BEGIN Record excerpts

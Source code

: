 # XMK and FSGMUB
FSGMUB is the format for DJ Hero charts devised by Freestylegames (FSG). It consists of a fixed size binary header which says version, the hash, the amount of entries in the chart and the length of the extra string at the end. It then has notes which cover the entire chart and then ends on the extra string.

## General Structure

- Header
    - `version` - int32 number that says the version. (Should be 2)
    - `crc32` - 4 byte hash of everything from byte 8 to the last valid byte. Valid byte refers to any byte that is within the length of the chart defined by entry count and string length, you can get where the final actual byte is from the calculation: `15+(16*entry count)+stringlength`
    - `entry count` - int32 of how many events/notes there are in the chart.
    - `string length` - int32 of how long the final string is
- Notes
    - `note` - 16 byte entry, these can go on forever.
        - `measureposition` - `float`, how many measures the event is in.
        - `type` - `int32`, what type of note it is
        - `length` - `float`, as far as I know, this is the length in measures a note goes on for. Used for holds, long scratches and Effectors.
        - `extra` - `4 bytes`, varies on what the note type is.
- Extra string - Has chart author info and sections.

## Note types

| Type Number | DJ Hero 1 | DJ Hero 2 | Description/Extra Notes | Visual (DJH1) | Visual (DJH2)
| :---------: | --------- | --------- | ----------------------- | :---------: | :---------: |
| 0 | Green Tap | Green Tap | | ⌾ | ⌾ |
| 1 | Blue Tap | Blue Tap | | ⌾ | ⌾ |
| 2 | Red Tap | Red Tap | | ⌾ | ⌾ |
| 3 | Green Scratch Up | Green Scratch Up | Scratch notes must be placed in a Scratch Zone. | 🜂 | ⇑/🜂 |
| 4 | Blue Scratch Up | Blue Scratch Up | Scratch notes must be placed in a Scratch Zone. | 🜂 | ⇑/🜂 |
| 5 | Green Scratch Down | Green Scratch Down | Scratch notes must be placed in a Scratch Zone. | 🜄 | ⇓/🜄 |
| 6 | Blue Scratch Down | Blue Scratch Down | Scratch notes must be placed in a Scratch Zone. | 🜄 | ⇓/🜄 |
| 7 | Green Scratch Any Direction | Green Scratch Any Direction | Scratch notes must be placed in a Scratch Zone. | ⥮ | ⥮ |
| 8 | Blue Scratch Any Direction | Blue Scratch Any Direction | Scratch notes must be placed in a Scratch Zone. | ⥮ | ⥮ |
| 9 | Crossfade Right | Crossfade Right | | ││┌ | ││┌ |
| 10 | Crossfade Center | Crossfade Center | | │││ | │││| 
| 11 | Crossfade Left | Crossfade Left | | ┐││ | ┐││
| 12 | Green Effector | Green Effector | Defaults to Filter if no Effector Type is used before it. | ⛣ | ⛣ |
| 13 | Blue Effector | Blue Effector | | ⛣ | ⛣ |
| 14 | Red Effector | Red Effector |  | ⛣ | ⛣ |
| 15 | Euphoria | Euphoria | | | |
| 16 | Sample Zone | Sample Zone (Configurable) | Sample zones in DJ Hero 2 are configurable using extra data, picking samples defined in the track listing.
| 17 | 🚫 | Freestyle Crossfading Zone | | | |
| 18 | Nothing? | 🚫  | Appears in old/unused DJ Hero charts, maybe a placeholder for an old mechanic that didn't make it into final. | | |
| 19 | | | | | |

END Record excerpts

* _What the task requires_
Give back the whole listing. Match it exactly.

* _Answer space_
Source code

: # XMK and FSGMUB
FSGMUB is the format for DJ Hero charts devised by Freestylegames (FSG). It consists of a fixed size binary header which says version, the hash, the amount of entries in the chart and the length of the extra string at the end. It then has notes which cover the entire chart and then ends on the extra string.

## General Structure

- Header
    - `version` - int32 number that says the version. (Should be 2)
    - `crc32` - 4 byte hash of everything from byte 8 to the last valid byte. Valid byte refers to any byte that is within the length of the chart defined by entry count and string length, you can get where the final actual byte is from the calculation: `15+(16*entry count)+stringlength`
    - `entry count` - int32 of how many events/notes there are in the chart.
    - `string length` - int32 of how long the final string is
- Notes
    - `note` - 16 byte entry, these can go on forever.
        - `measureposition` - `float`, how many measures the event is in.
        - `type` - `int32`, what type of note it is
        - `length` - `float`, as far as I know, this is the length in measures a note goes on for. Used for holds, long scratches and Effectors.
        - `extra` - `4 bytes`, varies on what the note type is.
- Extra string - Has chart author info and sections.

## Note types

| Type Number | DJ Hero 1 | DJ Hero 2 | Description/Extra Notes | Visual (DJH1) | Visual (DJH2)
| :---------: | --------- | --------- | ----------------------- | :---------: | :---------: |
| 0 | Green Tap | Green Tap | | ⌾ | ⌾ |
| 1 | Blue Tap | Blue Tap | | ⌾ | ⌾ |
| 2 | Red Tap | Red Tap | | ⌾ | ⌾ |
| 3 | Green Scratch Up | Green Scratch Up | Scratch notes must be placed in a Scratch Zone. | 🜂 | ⇑/🜂 |
| 4 | Blue Scratch Up | Blue Scratch Up | Scratch notes must be placed in a Scratch Zone. | 🜂 | ⇑/🜂 |
| 5 | Green Scratch Down | Green Scratch Down | Scratch notes must be placed in a Scratch Zone. | 🜄 | ⇓/🜄 |
| 6 | Blue Scratch Down | Blue Scratch Down | Scratch notes must be placed in a Scratch Zone. | 🜄 | ⇓/🜄 |
| 7 | Green Scratch Any Direction | Green Scratch Any Direction | Scratch notes must be placed in a Scratch Zone. | ⥮ | ⥮ |
| 8 | Blue Scratch Any Direction | Blue Scratch Any Direction | Scratch notes must be placed in a Scratch Zone. | ⥮ | ⥮ |
| 9 | Crossfade Right | Crossfade Right | | ││┌ | ││┌ |
| 10 | Crossfade Center | Crossfade Center | | │││ | │││| 
| 11 | Crossfade Left | Crossfade Left | | ┐││ | ┐││
| 12 | Green Effector | Green Effector | Defaults to Filter if no Effector Type is used before it. | ⛣ | ⛣ |
| 13 | Blue Effector | Blue Effector | | ⛣ | ⛣ |
| 14 | Red Effector | Red Effector |  | ⛣ | ⛣ |
| 15 | Euphoria | Euphoria | | | |
| 16 | Sample Zone | Sample Zone (Configurable) | Sample zones in DJ Hero 2 are configurable using extra data, picking samples defined in the track listing.
| 17 | 🚫 | Freestyle Crossfading Zone | | | |
| 18 | Nothing? | 🚫  | Appears in old/unused DJ Hero charts, maybe a placeholder for an old mechanic that didn't make it into final. | | |
| 19 | | | | | |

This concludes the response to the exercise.